August 17, 2017

Sunghee Lee and Other SRC Researchers Assess the Total Survey Error in Respondent Driven Sampling

By Brady West

Abstract showing response driven survey networkIn a recent publication in the Journal of Official Statistics, Sunghee Lee and her SRC colleagues Tuba Suzer-Gurtekin, James Wagner, and Rick Valliant applied the well-known Total Survey Error (TSE) framework to further understand potential sources of error in estimates produced by Respondent Driven Sampling (RDS). The various sources of error in RDS estimates have not been studied with this level of conceptual rigor before, and this article provides an important contribution to the literature in this area with several important take-away points for researchers using this type of non-probability sampling (which is often used to sample hard-to-reach populations). Researchers using RDS often make strong assumptions about the nonresponse and measurement errors (or lack thereof) associated with this technique, and this article provides important empirical evidence about the magnitudes of these types of errors.

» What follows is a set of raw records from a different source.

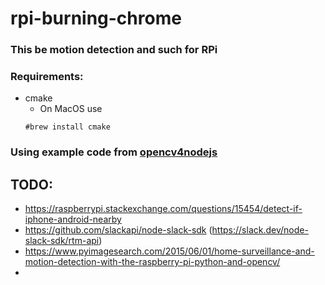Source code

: # rpi-burning-chrome

### This be motion detection and such for RPi

### Requirements:
 - cmake
    - On MacOS use
    ```
    #brew install cmake
    ```


### Using example code from [opencv4nodejs](https://github.com/justadudewhohacks/opencv4nodejs)

## TODO:
 - https://raspberrypi.stackexchange.com/questions/15454/detect-if-iphone-android-nearby
 - https://github.com/slackapi/node-slack-sdk (https://slack.dev/node-slack-sdk/rtm-api)
 - https://www.pyimagesearch.com/2015/06/01/home-surveillance-and-motion-detection-with-the-raspberry-pi-python-and-opencv/
 -  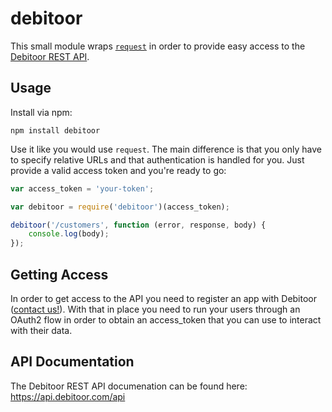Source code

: # debitoor #
This small module wraps [`request`](https://github.com/mikeal/request) in order to provide easy access to the [Debitoor REST API](https://api.debitoor.com/api).

## Usage ##
Install via npm:

```
npm install debitoor
```

Use it like you would use `request`. The main difference is that you only have to specify relative URLs and that authentication is handled for you. Just provide a valid access token and you're ready to go:

```js
var access_token = 'your-token';

var debitoor = require('debitoor')(access_token);

debitoor('/customers', function (error, response, body) {
	console.log(body);
});
```

## Getting Access ##
In order to get access to the API you need to register an app with Debitoor ([contact us!](mailto:team@debitoor.com)). With that in place you need to run your users through an OAuth2 flow in order to obtain an access_token that you can use to interact with their data.


## API Documentation ##
The Debitoor REST API documenation can be found here: https://api.debitoor.com/api
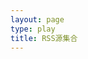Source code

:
 ```yaml
---
layout: page
type: play
title: RSS源集合
---
```

  
  
<script type="text/javascript" src="{{ site.js | relative_url }}/src/myrss.js"></script>

  <div id="comments" style="margin-top: 50px;"></div>
  <!--Leancloud 操作库:-->
  <script src="//cdn1.lncld.net/static/js/3.0.4/av-min.js"></script>
  <!--Valine 的核心代码库:-->
  <script src='//unpkg.com/valine/dist/Valine.min.js'></script>
  <script>
     new Valine({
        av: AV,
        el: '#comments',
        app_id: 'e1OuTd58aBj3h9ptV4oIaNBY-9Nh9j0Va',
        app_key: 'CqYVue1Ivtz4TJnBVjUvY9NY',
        path: '',
        placeholder: '可以给我留言免费帮忙定制！',
        notify: 'true',
        verify: 'true',
    })
  </script>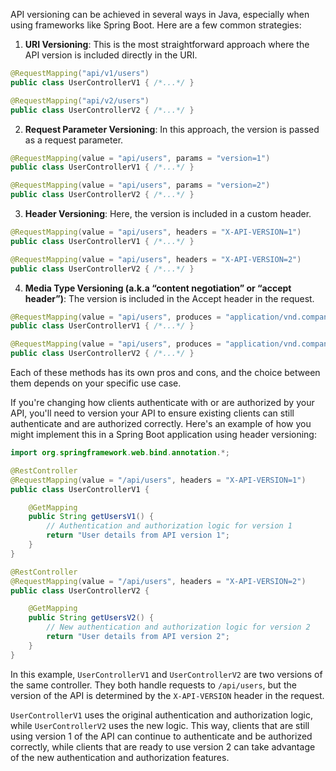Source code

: API versioning can be achieved in several ways in Java, especially when using frameworks like Spring Boot. Here are a few common strategies:

1. **URI Versioning**: This is the most straightforward approach where the API version is included directly in the URI.

```java
@RequestMapping("api/v1/users")
public class UserControllerV1 { /*...*/ }

@RequestMapping("api/v2/users")
public class UserControllerV2 { /*...*/ }
```

2. **Request Parameter Versioning**: In this approach, the version is passed as a request parameter.

```java
@RequestMapping(value = "api/users", params = "version=1")
public class UserControllerV1 { /*...*/ }

@RequestMapping(value = "api/users", params = "version=2")
public class UserControllerV2 { /*...*/ }
```

3. **Header Versioning**: Here, the version is included in a custom header.

```java
@RequestMapping(value = "api/users", headers = "X-API-VERSION=1")
public class UserControllerV1 { /*...*/ }

@RequestMapping(value = "api/users", headers = "X-API-VERSION=2")
public class UserControllerV2 { /*...*/ }
```

4. **Media Type Versioning (a.k.a “content negotiation” or “accept header”)**: The version is included in the Accept header in the request.

```java
@RequestMapping(value = "api/users", produces = "application/vnd.company.app-v1+json")
public class UserControllerV1 { /*...*/ }

@RequestMapping(value = "api/users", produces = "application/vnd.company.app-v2+json")
public class UserControllerV2 { /*...*/ }
```

Each of these methods has its own pros and cons, and the choice between them depends on your specific use case.

If you're changing how clients authenticate with or are authorized by your API, you'll need to version your API to ensure existing clients can still authenticate and are authorized correctly. Here's an example of how you might implement this in a Spring Boot application using header versioning:

```java
import org.springframework.web.bind.annotation.*;

@RestController
@RequestMapping(value = "/api/users", headers = "X-API-VERSION=1")
public class UserControllerV1 {

    @GetMapping
    public String getUsersV1() {
        // Authentication and authorization logic for version 1
        return "User details from API version 1";
    }
}

@RestController
@RequestMapping(value = "/api/users", headers = "X-API-VERSION=2")
public class UserControllerV2 {

    @GetMapping
    public String getUsersV2() {
        // New authentication and authorization logic for version 2
        return "User details from API version 2";
    }
}
```

In this example, `UserControllerV1` and `UserControllerV2` are two versions of the same controller. They both handle requests to `/api/users`, but the version of the API is determined by the `X-API-VERSION` header in the request.

`UserControllerV1` uses the original authentication and authorization logic, while `UserControllerV2` uses the new logic. This way, clients that are still using version 1 of the API can continue to authenticate and be authorized correctly, while clients that are ready to use version 2 can take advantage of the new authentication and authorization features.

The authors begin by providing a nice overview of the basics of RDS for those who may not be familiar with the technique, focusing on key recruitment concepts (such as recruitment coupons, which are required for study participation) and the importance of social networks for the technique. They also discuss how estimators are formed based on the RDS design, and the importance of the sizes of social networks for those estimators (interestingly, the only estimators proposed in this literature have been descriptive in nature, and estimators of parameters like regression coefficients have not yet been clearly defined). Next, they review some of the key assumptions underlying estimation based on this technique, and why some of these assumptions might be unreasonable in practice. Finally, they apply the TSE framework to RDS, and discuss the various sources of error that might arise when applying RDS in real data collections.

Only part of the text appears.